In our case: to compare harnesses fairly, hold the model tier constant and vary only the harness. gptme-sonnet vs claude-code-sonnet. gptme-opus vs claude-code-opus.

We weren’t doing that. We were comparing gptme-on-budget-models against claude-code-on-opus and treating the result as harness quality signal.

The Fix: Tier-Controlled Posteriors

The bandit fix is straightforward once you see the problem: maintain separate Beta distributions per (harness, model_tier) pair rather than per harness alone.

When deciding whether to route to gptme or Claude Code for a sonnet-tier session, compare:

gptme × sonnet posterior vs claude-code × sonnet posterior

Not the raw harness averages.

We built scripts/harness-grade-by-tier.py to compute the within-tier breakdown from historical session data, then updated the loop intelligence report to surface per-tier comparisons alongside the raw harness comparison. The next step is wiring this into select-harness.py so the bandit actually uses tier-controlled posteriors for routing decisions.

Until the full fix is in: at minimum, the raw harness comparison no longer gets treated as the authoritative signal. We know it’s confounded.

Secondary Finding: Judge Prompt Bias

While debugging, we ran phrase analysis on the judge’s critique language. One pattern stood out:

Revenue critique (“doesn’t advance revenue goals”, “not strategically aligned”) appeared in:

69% of low-grade gptme sessions
10% of high-grade Claude Code sessions

That’s a 59-point gap in how the judge applied a specific critique — for sessions doing the same category of work.

The judge had apparently learned to use “revenue critique” as a proxy for “this session didn’t feel important,” and gptme sessions — often running cheaper models on maintenance, cleanup, or infrastructure work — triggered that pattern disproportionately.

This is a separate confound: the judge’s evaluation criteria weren’t neutral across categories. Infrastructure sessions got penalized for not shipping features. The fix here is in the judge prompt itself, not the bandit — show the judge examples of high-quality infrastructure execution so it doesn’t default to “not revenue-aligned = bad.”

What This Means for Evaluation Design

If you’re building any kind of comparison loop for AI systems:

Never compare across model tiers without explicit controls.
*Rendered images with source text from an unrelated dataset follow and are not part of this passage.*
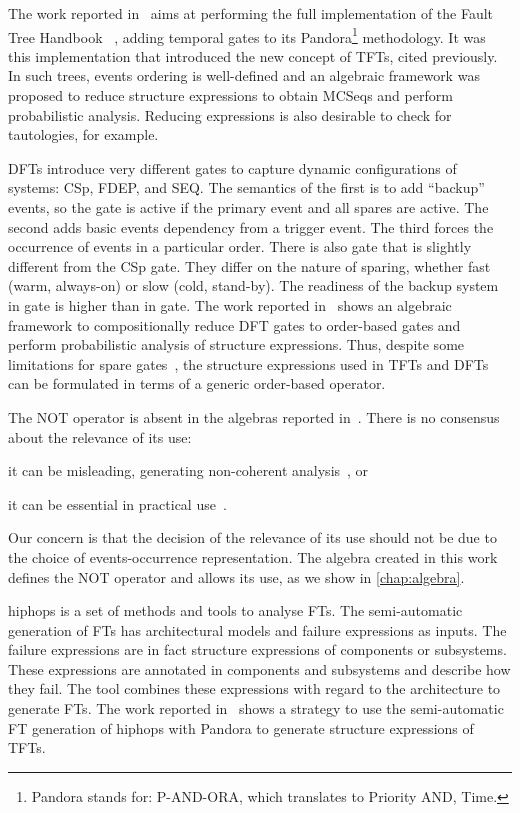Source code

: \documentclass[12pt,openright,twoside,a4paper,oldfontcommands,english,brazil,final]{abntex2}
\theoremstyle{theo}
\def\FThandbook{Fault Tree Handbook~\cite{VGR+1981}\index{Fault Tree!Handbook}%
  \gdef\FThandbook{Fault Tree Handbook\index{Fault Tree!Handbook}\xspace}%
  \xspace}
\def\pandora{Pandora\footnote{Pandora stands for: P-AND-ORA, which translates to Priority AND, Time.}%
  \gdef\pandora{Pandora\xspace}%
  \xspace}
\begin{document}
The work reported in~\cite{WP2009} aims at performing the full implementation of the \FThandbook, adding temporal gates to its \pandora methodology.
It was this implementation that introduced the new concept of \acp{TFT}, cited previously.
In such trees, events ordering is well-defined and an algebraic framework was proposed to reduce structure expressions to obtain \acp{MCSeq} and perform probabilistic analysis.
Reducing expressions is also desirable to check for tautologies, for example.

\Acp{DFT} introduce very different gates to capture dynamic configurations of systems: \ac{CSp}, \ac{FDEP}, and \ac{SEQ}.
The semantics of the first is to add ``backup'' events, so the gate is active if the primary event and all spares are active.
The second adds basic events dependency from a trigger event.
The third forces the occurrence of events in a particular order.
There is also  gate that is slightly different from the \ac{CSp} gate.
They differ on the nature of sparing, whether fast (warm, always-on) or slow (cold, stand-by).
The readiness of the backup system in  gate is higher than in  gate.
The work reported in~\cite{MRL2011} shows an algebraic framework to compositionally reduce \ac{DFT} gates to order-based gates and perform probabilistic analysis of structure expressions. Thus, despite some limitations for spare gates~\cite{MRL2014}, the structure expressions used in \acp{TFT} and \acp{DFT} can be formulated in terms of a generic order-based operator.

\begin{sloppypar}
The \ac{NOT} operator is absent in the algebras reported in~\cite{WP2009,Walker2009,Merle2010,MRL2011b}.
There is no consensus about the relevance of its use:
\begin{alineasinline}
  \item it can be misleading, generating non-coherent analysis~\cite{Oliv2006}, or
  \item it can be essential in practical use~\cite{Andrews2001}.
\end{alineasinline}
Our concern is that the decision of the relevance of its use should not be due to the choice of events-occurrence representation.
The algebra created in this work defines the \ac{NOT} operator and allows its use, as we show in \cref{chap:algebra}.
\end{sloppypar}

\begin{sloppypar}
\Ac{hiphops} is a set of methods and tools to analyse \acp{FT}.
The semi-automatic generation of \acp{FT} has architectural models and failure expressions as inputs.
The failure expressions are in fact structure expressions of components or subsystems.
These expressions are annotated in components and subsystems and describe how they fail.
The tool combines these expressions with regard to the architecture to generate \acp{FT}.
The work reported in~\cite{WP2008} shows a strategy to use the semi-automatic \ac{FT} generation of \ac{hiphops} with \pandora to generate structure expressions of \acp{TFT}.
\end{sloppypar}
\end{document}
Model capability dominates most quality signals. A harness running GPT-4 will outscore the same harness running GPT-3.5 on almost any measure — that doesn’t tell you anything about the harness.

Watch for judge prompt bias. LLM judges are not neutral. They will apply whatever heuristics they’ve learned about “good” outputs, and those heuristics may systematically disadvantage certain work categories. Phrase analysis (count how often specific critique patterns appear by category) is a cheap way to detect this.

Grade gaps that persist over weeks are usually confounds, not facts. A real quality difference between two systems should be addressable — if you can’t improve the lower-scoring system no matter what you try, suspect you’re measuring something other than what you think.

The bandit was doing its job correctly. We were feeding it bad inputs. That’s the harder failure to catch.